*Exercise description*
Go over the records and copy every line with the string "texorpdfstring".

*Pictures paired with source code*
——————

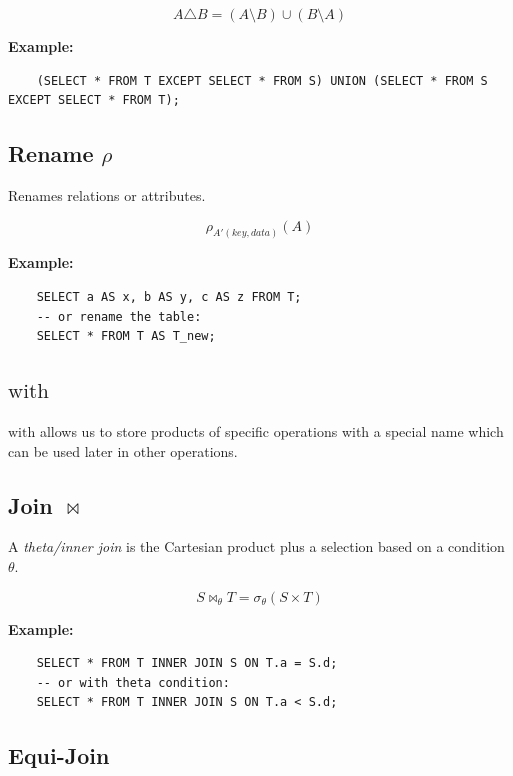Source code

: \[
    A \triangle B = (A \setminus B) \cup (B \setminus A)
\]

\textbf{Example:}

\begin{verbatim}
    (SELECT * FROM T EXCEPT SELECT * FROM S) UNION (SELECT * FROM S EXCEPT SELECT * FROM T);
\end{verbatim}

\subsection{Rename \texorpdfstring{\(\rho\)}{}}

Renames relations or attributes.

\[
    \rho_{A'(key, data)}(A)
\]

\textbf{Example:}

\begin{verbatim}
    SELECT a AS x, b AS y, c AS z FROM T;
    -- or rename the table:
    SELECT * FROM T AS T_new;
\end{verbatim}

\subsection{\texorpdfstring{\(\mathrm{with}\)}{with}}

\(\mathrm{with}\) allows us to store products of specific operations with a special name which can be used later in other operations.

\subsection{Join \texorpdfstring{\(\bowtie\)}{}}

A \emph{theta/inner join} is the Cartesian product plus a selection based on a condition \(\theta\).

\[
    S \bowtie_{\theta } T = \sigma_\theta (S \times T)
\]

\textbf{Example:}

\begin{verbatim}
    SELECT * FROM T INNER JOIN S ON T.a = S.d;
    -- or with theta condition:
    SELECT * FROM T INNER JOIN S ON T.a < S.d;
\end{verbatim}  

\subsection{Equi-Join}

——————

*Answer space*
\subsection{Rename \texorpdfstring{\(\rho\)}{}}
\subsection{\texorpdfstring{\(\mathrm{with}\)}{with}}
\subsection{Join \texorpdfstring{\(\bowtie\)}{}}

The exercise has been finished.